1. Assess Your Goals
Think about what you want from your violin education. Are you expecting to play high-level repertoire and someday enter a conservatory? Are you wanting to play alternative styles of music? Are you content with playing for yourself and playing relatively easy pieces?
If you want to study fiddle, what style? Irish, Scottish, bluegrass, old-time, etc…? Or, are you only interested in classical, jazz, or blues violin? Once you know what you want from the instrument, it will help you narrow down your search.
2. Finding a Teacher
Where does one even begin to search for a violin teacher? It’s recommended to search reputable places such as the Music Teachers’ National Association and the Suzuki Association directories. These organizations provide a list of teachers with certifications in these methods of learning.

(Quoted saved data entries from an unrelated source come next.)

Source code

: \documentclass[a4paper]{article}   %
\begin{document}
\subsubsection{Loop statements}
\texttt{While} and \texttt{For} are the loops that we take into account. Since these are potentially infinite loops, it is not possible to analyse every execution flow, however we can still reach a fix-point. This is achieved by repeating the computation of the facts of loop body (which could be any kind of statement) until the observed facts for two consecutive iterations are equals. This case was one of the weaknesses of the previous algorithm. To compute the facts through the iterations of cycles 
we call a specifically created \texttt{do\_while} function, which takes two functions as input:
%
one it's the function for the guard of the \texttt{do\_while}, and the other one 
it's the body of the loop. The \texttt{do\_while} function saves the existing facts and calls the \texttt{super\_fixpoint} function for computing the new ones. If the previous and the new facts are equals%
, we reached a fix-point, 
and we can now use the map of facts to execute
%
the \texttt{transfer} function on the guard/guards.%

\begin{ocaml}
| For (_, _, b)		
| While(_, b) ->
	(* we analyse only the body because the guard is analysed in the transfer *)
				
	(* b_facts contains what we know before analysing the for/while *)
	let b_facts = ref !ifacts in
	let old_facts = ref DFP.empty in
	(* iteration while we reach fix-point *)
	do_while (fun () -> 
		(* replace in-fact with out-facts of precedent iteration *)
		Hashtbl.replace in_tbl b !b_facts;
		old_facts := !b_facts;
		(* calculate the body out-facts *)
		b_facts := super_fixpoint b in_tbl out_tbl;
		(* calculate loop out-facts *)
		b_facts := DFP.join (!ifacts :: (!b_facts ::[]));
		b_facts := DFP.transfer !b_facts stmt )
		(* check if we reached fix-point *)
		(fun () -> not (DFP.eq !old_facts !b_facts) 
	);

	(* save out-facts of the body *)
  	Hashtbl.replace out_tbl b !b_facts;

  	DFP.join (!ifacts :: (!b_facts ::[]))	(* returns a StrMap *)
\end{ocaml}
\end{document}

However, word-of-mouth is also a great way to find someone. Teachers will often leave their business cards in music shops and schools. You can call your local violin shops or music stores to ask who they recommend for violin lessons. Music schools or colleges and universities with music programs will also have string teachers who can point you in the right direction.

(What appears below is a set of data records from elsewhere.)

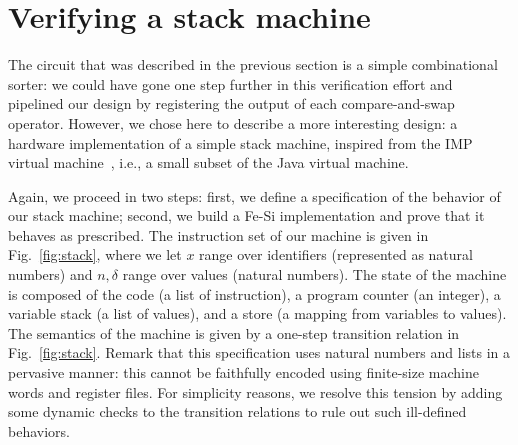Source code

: \documentclass{llncs}
\begin{document}
\section{Verifying a stack machine}
The circuit that was described in the previous section is a simple
combinational sorter: we could have gone one step further in this
verification effort and pipelined our design by registering the output
of each compare-and-swap operator. However, we chose here to describe
a more interesting design: a hardware implementation of a simple stack
machine, inspired from the IMP virtual
machine~\cite{Leroy-Marktoberdorf-09}, i.e., a small subset of the
Java virtual machine.

Again, we proceed in two steps: first, we define a specification of
the behavior of our stack machine; second, we build a Fe-Si
implementation and prove that it behaves as prescribed. 
%
The instruction set of our machine is given in Fig.~\ref{fig:stack},
where we let $x$ range over identifiers (represented as natural
numbers) and $n,\delta$ range over values (natural numbers).
%
The state of the machine is composed of the code (a list of
instruction), a program counter (an integer), a variable stack (a list
of values), and a store (a mapping from variables to values). The
semantics of the machine is given by a one-step transition relation in Fig.~\ref{fig:stack}.
%
Remark that this specification uses natural numbers and lists in a
pervasive manner: this cannot be faithfully encoded using finite-size
machine words and register files. For simplicity reasons, we resolve
this tension by adding some dynamic checks to the transition relations
to rule out such ill-defined behaviors.
\end{document}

If those options don’t work for you, you can use other search directories such as Thumbtack, Violinist.com, and TakeLessons.
If you don’t have a violin teacher in your area, there is the option to learn online with a teacher through video chat, video exchange, and pre-recorded video series.
Photo by @pranelli (Twenty20.com)
3. Price Range
What are lessons worth to you? Based on your goals, you can now determine how much you are willing to invest in your musical education.
Depending on the city, state, or town you reside in, prices can range from $25 to $200 per hour. The price the teacher chooses to charge is not an indication of being good or bad at what they do. Factors such as the demand, competition, and cost of living plays a role as well as how many students they have, and what those students are working towards. For example, teachers with more advanced students working on more complex repertoire are more likely to charge a higher price. Whereas teachers guiding beginning and intermediate students might charge a little less.
In any case, you want to make sure your first teacher has the proper certifications, experience, or degrees necessary to teach you the instrument. A teacher with multiple degrees in music may charge more in order to recoup the cost of years worth of a higher education.
Some teachers might not have a degree, but they may have years worth of experience, and some have certifications in particular methods, such as Suzuki and ABRSM (The Associated Board of the Royal Schools of Music).
4. Set Up a Trial Lesson
Many music teachers will offer a free trial lesson. In this lesson, take note of how your teacher explains the information. Is she easy to understand? Does she use creative and fun ways to break the information down? Are you bored during the lesson?
A trial lesson is a good way to determine whether you and the teacher will click personality-wise as well. You don’t want a teacher who will suck the passion for the instrument out of you because of a clashing of thoughts and unaligned goals for your journey on the violin.